The records below are made of lines; count those holding the word "fine" and give the number only.

*** Begin section ***

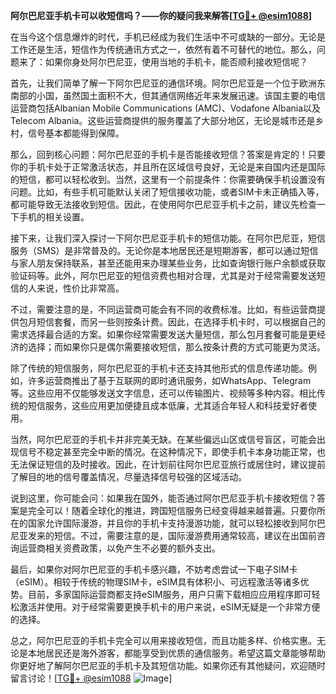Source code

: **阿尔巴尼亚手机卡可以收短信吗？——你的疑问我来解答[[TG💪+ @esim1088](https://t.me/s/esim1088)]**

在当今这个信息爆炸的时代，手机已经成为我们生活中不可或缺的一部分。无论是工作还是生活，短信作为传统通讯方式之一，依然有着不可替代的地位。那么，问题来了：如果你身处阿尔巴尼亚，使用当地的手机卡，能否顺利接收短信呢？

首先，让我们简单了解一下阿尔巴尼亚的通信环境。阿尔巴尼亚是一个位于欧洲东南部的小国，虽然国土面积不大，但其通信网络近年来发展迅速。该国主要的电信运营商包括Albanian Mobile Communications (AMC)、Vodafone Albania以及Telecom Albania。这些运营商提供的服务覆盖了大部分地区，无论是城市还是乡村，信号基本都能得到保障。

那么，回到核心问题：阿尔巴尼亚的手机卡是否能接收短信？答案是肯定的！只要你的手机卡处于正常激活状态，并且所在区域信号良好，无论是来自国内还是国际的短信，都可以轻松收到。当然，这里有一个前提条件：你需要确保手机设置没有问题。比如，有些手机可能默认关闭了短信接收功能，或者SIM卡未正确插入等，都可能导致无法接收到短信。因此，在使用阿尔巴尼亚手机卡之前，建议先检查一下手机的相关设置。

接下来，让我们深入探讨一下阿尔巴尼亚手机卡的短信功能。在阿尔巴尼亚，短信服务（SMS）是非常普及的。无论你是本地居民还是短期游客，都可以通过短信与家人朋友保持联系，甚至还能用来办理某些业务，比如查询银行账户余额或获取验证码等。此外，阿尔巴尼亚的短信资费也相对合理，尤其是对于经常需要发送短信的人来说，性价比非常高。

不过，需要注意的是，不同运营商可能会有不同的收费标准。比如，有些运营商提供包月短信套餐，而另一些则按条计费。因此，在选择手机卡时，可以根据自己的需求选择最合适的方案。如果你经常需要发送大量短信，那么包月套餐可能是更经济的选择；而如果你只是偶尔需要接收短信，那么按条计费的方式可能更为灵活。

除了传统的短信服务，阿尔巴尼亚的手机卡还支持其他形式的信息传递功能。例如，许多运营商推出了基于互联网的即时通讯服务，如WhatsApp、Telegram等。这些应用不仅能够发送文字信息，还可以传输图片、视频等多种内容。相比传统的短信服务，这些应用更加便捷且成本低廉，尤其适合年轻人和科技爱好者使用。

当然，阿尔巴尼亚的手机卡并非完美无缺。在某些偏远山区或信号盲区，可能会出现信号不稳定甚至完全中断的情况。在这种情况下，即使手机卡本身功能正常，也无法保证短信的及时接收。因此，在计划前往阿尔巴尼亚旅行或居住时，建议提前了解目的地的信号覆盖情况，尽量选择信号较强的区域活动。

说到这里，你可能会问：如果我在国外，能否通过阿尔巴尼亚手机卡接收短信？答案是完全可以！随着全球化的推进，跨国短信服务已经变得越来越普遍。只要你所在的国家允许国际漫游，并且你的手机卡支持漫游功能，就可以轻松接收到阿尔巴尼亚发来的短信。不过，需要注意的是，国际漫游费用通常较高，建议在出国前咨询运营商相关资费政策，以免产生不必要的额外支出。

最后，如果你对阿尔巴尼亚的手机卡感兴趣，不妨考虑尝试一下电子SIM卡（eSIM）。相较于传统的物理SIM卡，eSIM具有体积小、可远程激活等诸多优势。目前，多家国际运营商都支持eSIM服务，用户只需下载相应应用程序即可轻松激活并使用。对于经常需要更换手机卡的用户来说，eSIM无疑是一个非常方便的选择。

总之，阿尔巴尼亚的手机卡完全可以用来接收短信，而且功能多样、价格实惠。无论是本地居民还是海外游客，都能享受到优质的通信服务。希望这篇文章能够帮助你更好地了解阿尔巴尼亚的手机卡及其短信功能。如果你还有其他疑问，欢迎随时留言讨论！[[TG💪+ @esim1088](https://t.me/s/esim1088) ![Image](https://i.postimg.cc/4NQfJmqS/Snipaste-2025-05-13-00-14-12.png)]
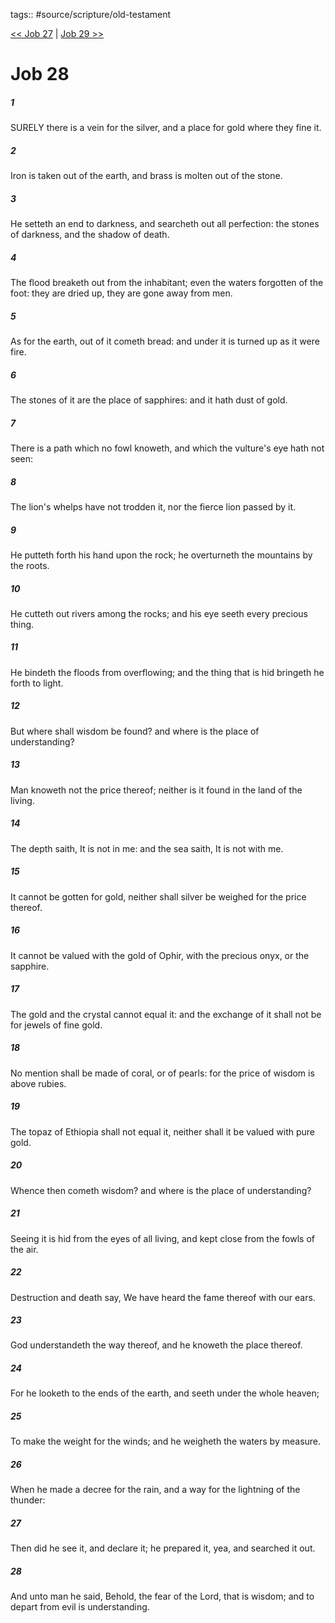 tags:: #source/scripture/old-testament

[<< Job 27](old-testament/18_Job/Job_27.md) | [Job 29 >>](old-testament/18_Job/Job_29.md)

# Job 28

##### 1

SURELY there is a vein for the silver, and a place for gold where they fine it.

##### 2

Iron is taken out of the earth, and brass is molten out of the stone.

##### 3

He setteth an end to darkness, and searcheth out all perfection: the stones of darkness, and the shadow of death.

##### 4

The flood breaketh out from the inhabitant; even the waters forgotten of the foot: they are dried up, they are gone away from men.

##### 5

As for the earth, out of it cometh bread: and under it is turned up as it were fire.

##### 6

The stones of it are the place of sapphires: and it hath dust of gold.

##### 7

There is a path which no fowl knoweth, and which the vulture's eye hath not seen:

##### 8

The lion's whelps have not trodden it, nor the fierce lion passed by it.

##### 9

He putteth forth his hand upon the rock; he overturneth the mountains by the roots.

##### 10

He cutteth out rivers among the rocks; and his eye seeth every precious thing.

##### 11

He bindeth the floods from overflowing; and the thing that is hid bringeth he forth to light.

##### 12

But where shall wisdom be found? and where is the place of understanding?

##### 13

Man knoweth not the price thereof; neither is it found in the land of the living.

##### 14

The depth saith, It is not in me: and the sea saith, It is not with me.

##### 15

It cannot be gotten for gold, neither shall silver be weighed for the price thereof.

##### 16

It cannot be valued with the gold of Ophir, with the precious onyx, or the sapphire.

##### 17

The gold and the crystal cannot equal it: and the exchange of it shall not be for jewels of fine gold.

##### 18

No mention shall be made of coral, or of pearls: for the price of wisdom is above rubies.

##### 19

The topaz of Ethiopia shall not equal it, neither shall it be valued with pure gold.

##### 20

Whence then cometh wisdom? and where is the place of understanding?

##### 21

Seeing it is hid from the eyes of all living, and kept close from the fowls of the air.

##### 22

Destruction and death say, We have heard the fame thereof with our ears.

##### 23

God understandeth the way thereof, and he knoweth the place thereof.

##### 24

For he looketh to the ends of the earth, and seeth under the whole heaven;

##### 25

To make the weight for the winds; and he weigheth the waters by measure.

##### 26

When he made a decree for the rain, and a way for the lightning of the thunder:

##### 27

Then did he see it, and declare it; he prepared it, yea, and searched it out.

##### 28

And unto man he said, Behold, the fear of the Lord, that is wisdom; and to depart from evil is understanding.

*** End section ***

→ **Problem solution**
2